This post originally appeared @ CCLKOW on 1/05/15.
CCLKOW is a weekly conversation on military affairs jointly hosted by the Center for Company-Level Leaders (CCL) at the US Military Academy at West Point and the Kings of War (KOW), a blog of the Department of War Studies, King’s College London. This week’s post was provided by Gary M. Klein, an Army Officer. The views expressed here are the author’s alone and do not reflect those of the US Army or the Department of Defense. Read the post and join the discussion on Twitter #CCLKOW.
Officers in the United States Army frequently hear references to the art and science of tactics, command, and, more broadly, our profession. These terms are used by seasoned company-grade and field-grade officers, but more junior officers often struggle to fully understand and apply these concepts within their own sphere of influence. This shortcoming is significant in the Army’s efforts to develop mission command-based organizations because the art of command is pivotal for encouraging agile and adaptive leaders to exercise disciplined initiative. This week’s CCLKOW seeks a greater understanding of the art of tactics and command by examining US doctrine and reflecting on personal experiences.
The United States Army’s professional military education for junior officers and non-commissioned officers is largely focused on teaching the science of tactics and control. This emphasis is warranted, because these foundational tactics, techniques, and procedures facilitate a shared understanding and enable new leaders to integrate quickly into their units. However, the Army must balance this emphasis with developing junior leaders’ ability to operate within the art of our profession as well. Knowing this, commanders should emphasize art-based discussions and experience in their professional development efforts. These discussions will foster agile leadership and creative decision making within the sphere of our junior officers.
Before we reflect upon our experiences, how does doctrine define the art and science of our profession? US doctrine uses the distinction of art and science to frame two separate topics — tactics and command and control — the second being the precursor to the modern term and concept of mission command. ADRP 3–90, Offense and Defense, is the primary source discussing the “art of tactics” and “science of tactics.”
Art of Tactics — This consists of three interrelated aspects: the creative and flexible array of means to accomplish assigned missions, decision making under conditions of uncertainty when faced with a thinking and adaptive enemy, and understanding the effects of combat on Soldiers.[i]
Science of Tactics — Encompasses the understanding of those military aspects of tactics — capabilities, techniques and procedures — that can be measured and codified.[ii]
ADP 6–0, Mission Command, is the source for the “art of command” and “science of control.”
Art of Command — The creative and skillful exercise of authority through timely decision making and leadership.[iii]
Science of Control — The systems and procedures used to improve the commander’s understanding and support accomplishing missions.[iv]
There are two other significant doctrinal publications that touch upon the art of our profession as well: ADRP 1–0, The Army Profession, and ADP 1–01, Doctrine Primer.
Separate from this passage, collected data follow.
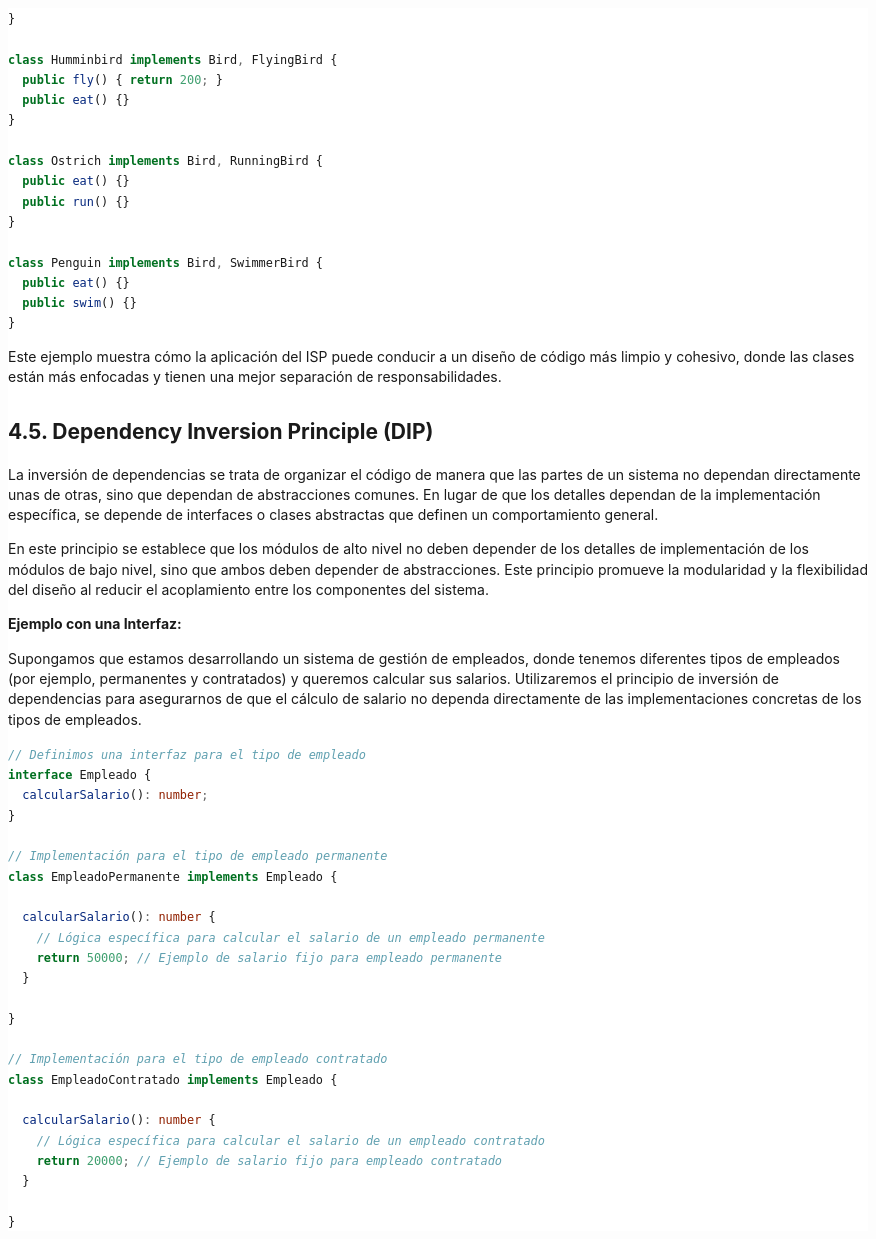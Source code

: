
 ```typescript
}

class Humminbird implements Bird, FlyingBird {
  public fly() { return 200; }
  public eat() {}
}

class Ostrich implements Bird, RunningBird {
  public eat() {}
  public run() {}
}

class Penguin implements Bird, SwimmerBird {
  public eat() {}
  public swim() {}
}
```

Este ejemplo muestra cómo la aplicación del ISP puede conducir a un diseño de código más limpio y cohesivo, donde las clases están más enfocadas y tienen una mejor separación de responsabilidades.

## 4.5. Dependency Inversion Principle (DIP)

La inversión de dependencias se trata de organizar el código de manera que las partes de un sistema no dependan directamente unas de otras, sino que dependan de abstracciones comunes. En lugar de que los detalles dependan de la implementación específica, se depende de interfaces o clases abstractas que definen un comportamiento general.

En este principio se establece que los módulos de alto nivel no deben depender de los detalles de implementación de los módulos de bajo nivel, sino que ambos deben depender de abstracciones. Este principio promueve la modularidad y la flexibilidad del diseño al reducir el acoplamiento entre los componentes del sistema.

**Ejemplo con una Interfaz:**

Supongamos que estamos desarrollando un sistema de gestión de empleados, donde tenemos diferentes tipos de empleados (por ejemplo, permanentes y contratados) y queremos calcular sus salarios. Utilizaremos el principio de inversión de dependencias para asegurarnos de que el cálculo de salario no dependa directamente de las implementaciones concretas de los tipos de empleados.

```typescript
// Definimos una interfaz para el tipo de empleado
interface Empleado {
  calcularSalario(): number;
}

// Implementación para el tipo de empleado permanente
class EmpleadoPermanente implements Empleado {

  calcularSalario(): number {
    // Lógica específica para calcular el salario de un empleado permanente
    return 50000; // Ejemplo de salario fijo para empleado permanente
  }

}

// Implementación para el tipo de empleado contratado
class EmpleadoContratado implements Empleado {

  calcularSalario(): number {
    // Lógica específica para calcular el salario de un empleado contratado
    return 20000; // Ejemplo de salario fijo para empleado contratado
  }

}
```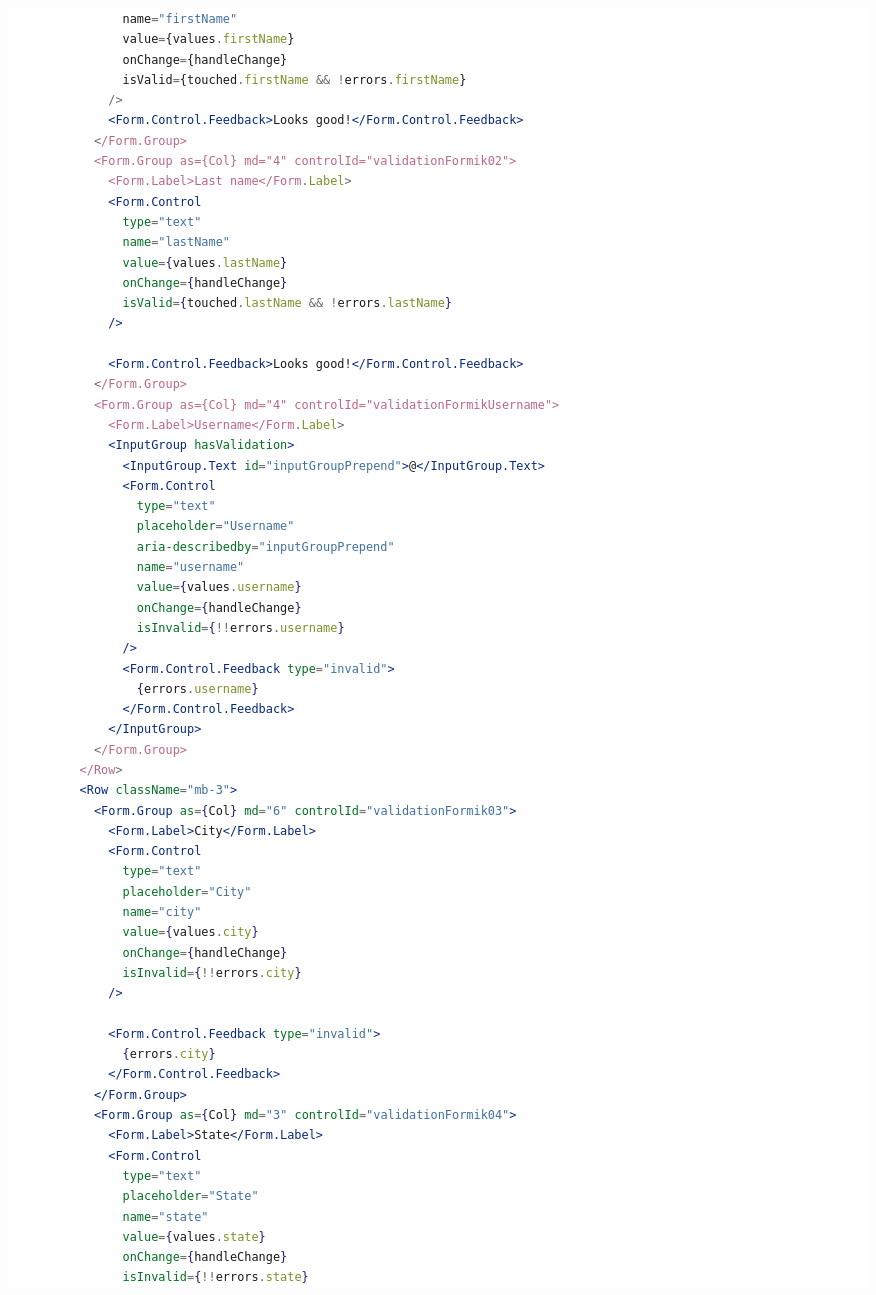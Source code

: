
 ```jsx
                name="firstName"
                value={values.firstName}
                onChange={handleChange}
                isValid={touched.firstName && !errors.firstName}
              />
              <Form.Control.Feedback>Looks good!</Form.Control.Feedback>
            </Form.Group>
            <Form.Group as={Col} md="4" controlId="validationFormik02">
              <Form.Label>Last name</Form.Label>
              <Form.Control
                type="text"
                name="lastName"
                value={values.lastName}
                onChange={handleChange}
                isValid={touched.lastName && !errors.lastName}
              />

              <Form.Control.Feedback>Looks good!</Form.Control.Feedback>
            </Form.Group>
            <Form.Group as={Col} md="4" controlId="validationFormikUsername">
              <Form.Label>Username</Form.Label>
              <InputGroup hasValidation>
                <InputGroup.Text id="inputGroupPrepend">@</InputGroup.Text>
                <Form.Control
                  type="text"
                  placeholder="Username"
                  aria-describedby="inputGroupPrepend"
                  name="username"
                  value={values.username}
                  onChange={handleChange}
                  isInvalid={!!errors.username}
                />
                <Form.Control.Feedback type="invalid">
                  {errors.username}
                </Form.Control.Feedback>
              </InputGroup>
            </Form.Group>
          </Row>
          <Row className="mb-3">
            <Form.Group as={Col} md="6" controlId="validationFormik03">
              <Form.Label>City</Form.Label>
              <Form.Control
                type="text"
                placeholder="City"
                name="city"
                value={values.city}
                onChange={handleChange}
                isInvalid={!!errors.city}
              />

              <Form.Control.Feedback type="invalid">
                {errors.city}
              </Form.Control.Feedback>
            </Form.Group>
            <Form.Group as={Col} md="3" controlId="validationFormik04">
              <Form.Label>State</Form.Label>
              <Form.Control
                type="text"
                placeholder="State"
                name="state"
                value={values.state}
                onChange={handleChange}
                isInvalid={!!errors.state}
```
The Army Profession states that “in such a professional culture, the art of the Army professional is to exercise discretionary judgments that often carry with them moral implications or consequences,”[v] while Doctrine Primer says that, “creatively applying different combinations of these doctrinal tools — adapted to the specific circumstances — is the true art of tactics and foundation of operational success.”[vi] Doctrine Primer speaks specifically to the fact that situations are usually circumstantial and rarely invite textbook solutions or purely scientific decisions.
When trying to understand the art of our profession, it is useful to consider an analogy of an ill-defined problem that has no singularly right answer. Given this situation, leaders must acknowledge uncertainty or assumptions, weigh the advantages and disadvantages of a series of courses of action, and make a decision using their own judgment. If we assume this analogy, leaders apply the art of tactics and command on an almost daily basis in both garrison and war.
In war, Clausewitz conceptualized uncertain situations with his famous “fog of war,” but these circumstances are found in garrison as well. The variables are different, often in the form of constraints and uncertain results, but the art of command and creative thinking are equally applicable. When leaders foster a garrison-based training environment that demands and stimulates creative thinking, we provide fertile ground for developing the art of tactics and command.
What are your thoughts on the art of tactics and command?
1. What are some of the considerations or variables that you’ve had to balance when applying the art of command?
2. Besides tactics and command decisions, what are other key examples of art in our profession?
3. What exercises have you implemented to enable your subordinates to practice the art of command?
[i] Department of the Army, ADRP 1–02, Terms and Military Symbols, (Washington DC: U.S. Government Printing Office, September 2013), p.1–4.
[ii] Ibid, p.1–51.
[iii] Ibid, p.1–4.
[iv] Ibid, p.1–51.
[v] Department of the Army, ADRP 1, The Army Profession, (Washington DC: U.S. Government Printing Office, June 2013), p.3–2.
[vi] Department of the Army, ADP 1–01, Doctrine Primer, (Washington DC: U.S. Government Printing Office, September 2014), p.1–4.